I ate Athens Pastries' spanakopita for five years without knowing where it was coming from. I used to work in a café that baked them from frozen every morning. We sold upwards of thirty pieces some days, and we always kept a few for ourselves, cut up in tiny pieces in the back room for the staff to pick away at. Five years of this and I never grew tired of this spinach and feta phyllo pastry pie, but nor did I think about where they were coming from... I was just a supervisor.
A friend of mine who loves spanakopita (and loves shortbread) used to visit me in that café all the time to buy the spinach pie, or get me to bring some home. But she's been getting her fix from Athens Pastries since I quit the café and the Danforth became part of her work commute. Yesterday, we all (Alyssa, Shortbread and I) went over to Athens to give their stuff a try. Right off, the Athens Pastries logo looked familiar. And when I saw a slice of their pie, I was certain these were the ones I'd been eating all those years.

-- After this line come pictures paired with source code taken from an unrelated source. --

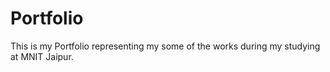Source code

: # Portfolio
This is my Portfolio representing my some of the works during my studying at MNIT Jaipur.
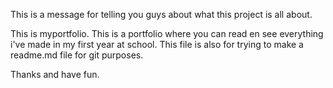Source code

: This is a message for telling you guys about what this project is all about.

This is myportfolio. This is a portfolio where you can read en see everything i've made in my first year at school. 
This file is also for trying to make a readme.md file for git purposes. 

Thanks and have fun.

Shortbread was a bit disheartened by my revelation. She thought my café had been making the spanakopita from scratch. But one slice of the tiropita ($3.20) put her mood back on track. "Oh, I am happy," she says with the first bite. She let me try some and it was salty and light, packed with fluffy cheese. It was glorious. I had a slice of the familiar spanakopita ($3.20) and it was just as I remembered it, maybe better. Athens' spanakopitas tastes better than most others I've tried. They're not as rich as some, but they burst with flavour. Maybe it's the generous amount of butter or cheese... maybe (hopefully) it's both.
Alyssa strayed off the phyllo and had a cheese pocket ($2.65). This was exactly what one would expect: a mass of cheese baked into dough, heavier and less rich than the other cheese treats but still delicious. You can't go wrong with cheese and dough. Alyssa knows.
Athens Pastries doesn't offer much selection, the mark of a good bakery. They do what they do well, with confidence. There are a few dessert options - we took away a half-dozen loukoumades ($3.00/dozen) and a galaktobouriko ($3.20). The loukoumades are doughy and sweet, saturated with honey. The galaktobouriko was sprinkled with cinnamon, eggy and sugary with a savoury aftertaste. It felt good in my belly. I don't know if it was all the honey involved, but I felt great after eating Athens' desserts, full but... peaceful.